RealityTVWorld reported in early May that:
Despite the weight gain, doctors are still trying to learn why Josie is suffering from several digestive issues that require her to receive enemas at six-hour intervals.
Since May Josie's gained two more pounds, up to 7 lb, 6 oz now, and doctors have figured out what her problem was.
Now it's often true that premature babies suffer from lactose intolerance. The ability of the intestines to make lactase is one of the last aspects to develop and is usually not up to near-full strength until shortly before birth. Those babies are therefore born with intestines that do not handle lactose well. This is extremely well-known and any competent pediatric gastroenterologist will compensate for it.
I can't begin to explain why a baby would need enemas four times a day for any issues relating to lactose intolerance. None of the articles I could find give any additional explanation.

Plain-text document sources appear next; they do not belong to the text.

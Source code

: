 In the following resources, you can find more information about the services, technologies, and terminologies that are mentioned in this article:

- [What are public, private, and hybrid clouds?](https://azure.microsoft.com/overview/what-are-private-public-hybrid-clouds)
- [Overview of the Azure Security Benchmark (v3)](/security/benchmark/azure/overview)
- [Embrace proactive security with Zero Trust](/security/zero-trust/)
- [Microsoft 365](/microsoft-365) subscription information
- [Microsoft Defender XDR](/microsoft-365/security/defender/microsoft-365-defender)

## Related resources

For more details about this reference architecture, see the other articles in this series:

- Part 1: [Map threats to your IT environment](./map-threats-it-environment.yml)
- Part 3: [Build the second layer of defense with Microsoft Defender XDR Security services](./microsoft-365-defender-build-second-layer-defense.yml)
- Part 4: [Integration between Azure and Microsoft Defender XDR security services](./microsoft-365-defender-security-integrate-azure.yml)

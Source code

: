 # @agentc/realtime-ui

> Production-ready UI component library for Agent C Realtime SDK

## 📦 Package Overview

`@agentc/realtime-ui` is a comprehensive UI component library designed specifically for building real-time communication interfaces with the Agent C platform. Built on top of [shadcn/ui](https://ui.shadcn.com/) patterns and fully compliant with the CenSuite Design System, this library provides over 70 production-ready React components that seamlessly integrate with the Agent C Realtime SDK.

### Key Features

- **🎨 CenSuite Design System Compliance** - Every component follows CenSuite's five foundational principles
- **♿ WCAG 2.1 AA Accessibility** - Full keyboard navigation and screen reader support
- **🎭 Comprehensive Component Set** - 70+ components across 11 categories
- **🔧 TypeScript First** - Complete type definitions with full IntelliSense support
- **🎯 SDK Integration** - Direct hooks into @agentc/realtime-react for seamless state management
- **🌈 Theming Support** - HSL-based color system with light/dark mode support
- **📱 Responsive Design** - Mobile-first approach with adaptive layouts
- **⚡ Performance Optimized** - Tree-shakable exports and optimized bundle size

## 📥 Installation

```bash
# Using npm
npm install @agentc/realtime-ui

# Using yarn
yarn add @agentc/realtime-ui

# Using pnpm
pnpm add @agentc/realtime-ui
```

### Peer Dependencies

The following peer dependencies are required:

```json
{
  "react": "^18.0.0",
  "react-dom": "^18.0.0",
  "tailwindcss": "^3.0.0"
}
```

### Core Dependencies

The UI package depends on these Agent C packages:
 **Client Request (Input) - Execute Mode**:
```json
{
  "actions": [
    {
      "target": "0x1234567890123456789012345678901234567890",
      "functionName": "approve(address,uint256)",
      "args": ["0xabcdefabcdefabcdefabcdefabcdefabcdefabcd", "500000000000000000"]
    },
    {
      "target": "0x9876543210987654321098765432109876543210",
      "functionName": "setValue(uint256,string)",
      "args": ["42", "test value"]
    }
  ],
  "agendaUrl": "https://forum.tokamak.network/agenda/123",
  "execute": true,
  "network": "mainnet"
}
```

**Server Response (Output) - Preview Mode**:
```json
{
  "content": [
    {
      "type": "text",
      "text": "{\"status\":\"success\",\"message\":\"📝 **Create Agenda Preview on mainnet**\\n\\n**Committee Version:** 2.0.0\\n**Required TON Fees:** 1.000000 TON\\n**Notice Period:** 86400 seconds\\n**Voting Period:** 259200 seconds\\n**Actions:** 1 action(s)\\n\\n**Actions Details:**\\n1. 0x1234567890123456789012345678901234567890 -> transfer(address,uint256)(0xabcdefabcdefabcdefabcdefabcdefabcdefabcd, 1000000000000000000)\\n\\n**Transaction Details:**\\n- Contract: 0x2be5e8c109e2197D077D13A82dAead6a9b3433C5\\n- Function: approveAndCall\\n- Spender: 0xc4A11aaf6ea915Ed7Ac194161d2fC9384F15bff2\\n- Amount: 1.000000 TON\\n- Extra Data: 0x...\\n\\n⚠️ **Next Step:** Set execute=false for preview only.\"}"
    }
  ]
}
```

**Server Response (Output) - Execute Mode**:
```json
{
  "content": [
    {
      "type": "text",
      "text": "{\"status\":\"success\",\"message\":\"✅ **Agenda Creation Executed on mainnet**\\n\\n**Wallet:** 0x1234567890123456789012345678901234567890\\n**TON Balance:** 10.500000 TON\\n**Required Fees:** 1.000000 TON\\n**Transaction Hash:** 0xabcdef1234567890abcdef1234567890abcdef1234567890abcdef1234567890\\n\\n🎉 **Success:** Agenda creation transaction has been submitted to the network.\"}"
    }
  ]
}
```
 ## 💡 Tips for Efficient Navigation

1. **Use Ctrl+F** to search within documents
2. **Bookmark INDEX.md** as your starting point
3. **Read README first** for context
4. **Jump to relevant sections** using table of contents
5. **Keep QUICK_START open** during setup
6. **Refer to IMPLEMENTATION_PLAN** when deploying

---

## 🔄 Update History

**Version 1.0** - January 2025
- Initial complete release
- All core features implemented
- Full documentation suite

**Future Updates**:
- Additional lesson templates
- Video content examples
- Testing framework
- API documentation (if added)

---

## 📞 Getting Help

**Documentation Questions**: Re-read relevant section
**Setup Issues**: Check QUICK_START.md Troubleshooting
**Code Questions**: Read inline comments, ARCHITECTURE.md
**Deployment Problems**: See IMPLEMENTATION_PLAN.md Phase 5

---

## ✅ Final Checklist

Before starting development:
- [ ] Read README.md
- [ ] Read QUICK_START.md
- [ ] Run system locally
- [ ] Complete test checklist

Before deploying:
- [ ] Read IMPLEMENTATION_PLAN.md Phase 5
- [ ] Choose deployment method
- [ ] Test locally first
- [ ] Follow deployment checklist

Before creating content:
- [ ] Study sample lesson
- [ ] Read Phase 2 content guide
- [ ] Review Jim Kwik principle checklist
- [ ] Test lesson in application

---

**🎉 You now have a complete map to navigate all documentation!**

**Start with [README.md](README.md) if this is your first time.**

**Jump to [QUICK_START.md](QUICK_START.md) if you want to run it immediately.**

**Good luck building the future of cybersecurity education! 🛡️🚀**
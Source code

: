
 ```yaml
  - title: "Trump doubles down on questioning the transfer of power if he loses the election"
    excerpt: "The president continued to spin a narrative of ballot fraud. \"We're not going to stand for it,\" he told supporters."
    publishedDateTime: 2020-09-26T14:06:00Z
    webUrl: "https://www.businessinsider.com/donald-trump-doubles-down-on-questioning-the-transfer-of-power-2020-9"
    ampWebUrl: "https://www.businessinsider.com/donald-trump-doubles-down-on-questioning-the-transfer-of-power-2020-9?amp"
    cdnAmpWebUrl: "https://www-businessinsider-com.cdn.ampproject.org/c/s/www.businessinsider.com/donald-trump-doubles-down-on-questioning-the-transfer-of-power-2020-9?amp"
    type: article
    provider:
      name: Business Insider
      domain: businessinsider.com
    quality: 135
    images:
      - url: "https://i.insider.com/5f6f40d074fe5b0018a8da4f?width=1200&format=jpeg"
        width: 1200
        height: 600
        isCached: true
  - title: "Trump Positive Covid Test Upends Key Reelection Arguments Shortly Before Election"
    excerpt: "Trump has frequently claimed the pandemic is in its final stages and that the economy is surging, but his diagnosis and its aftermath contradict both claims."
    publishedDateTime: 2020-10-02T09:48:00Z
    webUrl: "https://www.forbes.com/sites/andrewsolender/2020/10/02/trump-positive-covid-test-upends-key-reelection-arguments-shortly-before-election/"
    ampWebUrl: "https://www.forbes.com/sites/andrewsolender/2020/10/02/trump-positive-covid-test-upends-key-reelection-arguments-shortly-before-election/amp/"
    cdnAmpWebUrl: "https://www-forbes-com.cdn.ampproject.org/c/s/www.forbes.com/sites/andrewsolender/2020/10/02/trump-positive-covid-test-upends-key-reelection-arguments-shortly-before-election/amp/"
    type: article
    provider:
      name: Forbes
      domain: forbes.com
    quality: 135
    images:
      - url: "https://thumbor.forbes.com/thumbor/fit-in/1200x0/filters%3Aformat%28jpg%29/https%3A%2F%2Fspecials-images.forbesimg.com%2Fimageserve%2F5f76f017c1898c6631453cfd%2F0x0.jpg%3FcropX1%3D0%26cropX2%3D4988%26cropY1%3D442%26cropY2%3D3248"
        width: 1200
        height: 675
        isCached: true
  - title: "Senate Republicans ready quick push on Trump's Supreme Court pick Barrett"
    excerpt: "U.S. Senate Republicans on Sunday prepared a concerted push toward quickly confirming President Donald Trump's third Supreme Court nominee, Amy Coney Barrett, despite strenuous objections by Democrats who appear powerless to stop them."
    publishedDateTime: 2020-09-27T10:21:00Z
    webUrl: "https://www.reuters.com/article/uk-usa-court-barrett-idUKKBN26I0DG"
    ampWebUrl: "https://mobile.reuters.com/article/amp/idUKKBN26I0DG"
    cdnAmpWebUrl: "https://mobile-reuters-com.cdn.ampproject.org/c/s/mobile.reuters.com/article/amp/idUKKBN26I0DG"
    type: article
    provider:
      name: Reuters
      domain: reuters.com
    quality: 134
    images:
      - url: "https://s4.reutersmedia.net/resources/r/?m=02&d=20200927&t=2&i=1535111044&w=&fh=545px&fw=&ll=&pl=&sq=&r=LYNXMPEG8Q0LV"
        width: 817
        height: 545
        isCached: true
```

I have to believe this was a highly unusual outcome. Most premature babies begin drinking milk normally within a few weeks of birth. Josie Brooklyn was born extremely early and may have had other problems as well, so she is not indicative of what is likely to happen to your premature infant. I'm glad the doctors did figure things out. She is going home, this time hopefully permanently. I wish them all good health.